The complaint stated that, by the time of his tenure review, Wang had published ten articles in top-tier journals, more than double the publication record of any Cox School accounting faculty member at the time of their tenure application. Wang's SMU faculty profile lists publications in journals including Management Science, the Journal of Financial Economics, the Journal of Accounting and Economics, the Journal of Accounting Research, The Accounting Review, and the Review of Accounting Studies.

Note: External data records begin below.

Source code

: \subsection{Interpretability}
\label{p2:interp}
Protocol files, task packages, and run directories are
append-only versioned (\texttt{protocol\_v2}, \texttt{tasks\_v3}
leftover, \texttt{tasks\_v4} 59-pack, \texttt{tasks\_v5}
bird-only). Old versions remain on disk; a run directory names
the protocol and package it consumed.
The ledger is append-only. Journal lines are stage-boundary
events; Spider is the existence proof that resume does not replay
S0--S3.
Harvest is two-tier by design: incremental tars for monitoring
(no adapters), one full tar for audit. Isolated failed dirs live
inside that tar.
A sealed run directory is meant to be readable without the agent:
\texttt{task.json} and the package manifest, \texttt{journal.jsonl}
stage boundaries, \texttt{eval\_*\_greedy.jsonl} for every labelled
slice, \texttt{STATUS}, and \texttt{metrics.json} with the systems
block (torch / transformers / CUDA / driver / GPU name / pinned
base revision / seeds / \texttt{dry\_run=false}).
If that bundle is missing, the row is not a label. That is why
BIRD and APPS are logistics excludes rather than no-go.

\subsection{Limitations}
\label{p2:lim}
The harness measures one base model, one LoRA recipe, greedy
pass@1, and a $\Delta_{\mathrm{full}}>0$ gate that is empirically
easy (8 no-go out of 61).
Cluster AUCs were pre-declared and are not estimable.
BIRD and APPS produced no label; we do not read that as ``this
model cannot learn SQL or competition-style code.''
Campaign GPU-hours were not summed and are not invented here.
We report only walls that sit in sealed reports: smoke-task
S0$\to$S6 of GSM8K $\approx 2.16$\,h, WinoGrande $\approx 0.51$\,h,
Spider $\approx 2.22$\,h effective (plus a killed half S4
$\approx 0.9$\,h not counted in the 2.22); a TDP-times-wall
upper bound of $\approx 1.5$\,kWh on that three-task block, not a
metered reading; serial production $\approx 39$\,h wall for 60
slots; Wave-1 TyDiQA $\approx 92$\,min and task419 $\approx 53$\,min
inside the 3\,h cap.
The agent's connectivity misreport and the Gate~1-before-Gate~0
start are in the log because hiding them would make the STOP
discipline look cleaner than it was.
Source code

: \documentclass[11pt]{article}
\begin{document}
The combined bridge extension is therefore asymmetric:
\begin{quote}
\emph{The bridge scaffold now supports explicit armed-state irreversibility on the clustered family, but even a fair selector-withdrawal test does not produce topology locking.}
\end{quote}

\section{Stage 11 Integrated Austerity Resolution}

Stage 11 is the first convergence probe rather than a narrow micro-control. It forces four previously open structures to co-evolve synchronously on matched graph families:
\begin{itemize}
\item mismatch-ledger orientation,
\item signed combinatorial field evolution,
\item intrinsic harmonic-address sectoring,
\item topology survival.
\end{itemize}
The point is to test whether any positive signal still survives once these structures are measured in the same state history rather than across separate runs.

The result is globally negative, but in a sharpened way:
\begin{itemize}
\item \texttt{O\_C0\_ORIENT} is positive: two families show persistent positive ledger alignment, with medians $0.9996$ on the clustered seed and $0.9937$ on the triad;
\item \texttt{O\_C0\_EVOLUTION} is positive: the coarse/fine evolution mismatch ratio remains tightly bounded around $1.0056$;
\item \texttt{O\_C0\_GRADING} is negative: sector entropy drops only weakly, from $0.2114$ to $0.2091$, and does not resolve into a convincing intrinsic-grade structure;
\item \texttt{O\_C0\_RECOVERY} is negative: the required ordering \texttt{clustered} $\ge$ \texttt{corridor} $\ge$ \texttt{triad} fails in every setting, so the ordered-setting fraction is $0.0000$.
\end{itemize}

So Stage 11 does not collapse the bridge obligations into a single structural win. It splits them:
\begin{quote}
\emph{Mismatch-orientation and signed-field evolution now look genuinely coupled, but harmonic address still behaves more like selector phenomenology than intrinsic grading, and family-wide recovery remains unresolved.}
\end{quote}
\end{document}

The complaint also challenged the department's stated concerns about Wang's "fit," citations, visibility, and research approach. News coverage of the lawsuit reported that Wang said he was confronted by Desai and two other Indian-origin faculty members and encouraged to resign, despite having recently received a successful review and a second contract from SMU.

The complaint cited additional examples of differential treatment within the Accounting Department under Desai's leadership. It alleged that Wang received a critical mid-career review in February 2022 despite having five top-tier publications and strong teaching evaluations, while Sorabh Tomar, an Indian-origin colleague, allegedly received a more favorable review from Desai despite having no publications at the time. The complaint also alleged unequal treatment in office assignments after the department moved into its new building in Spring 2024, stating that Desai, Tomar, and Neil Bhattacharya were assigned prime offices overlooking Bishop Boulevard and the quad, while Liu, Yoon, and Wang were assigned offices on the opposite end of the hallway, away from the preferred locations.

A scheduling order entered in January 2026 set the case for a one-week trial docket beginning February 1, 2027.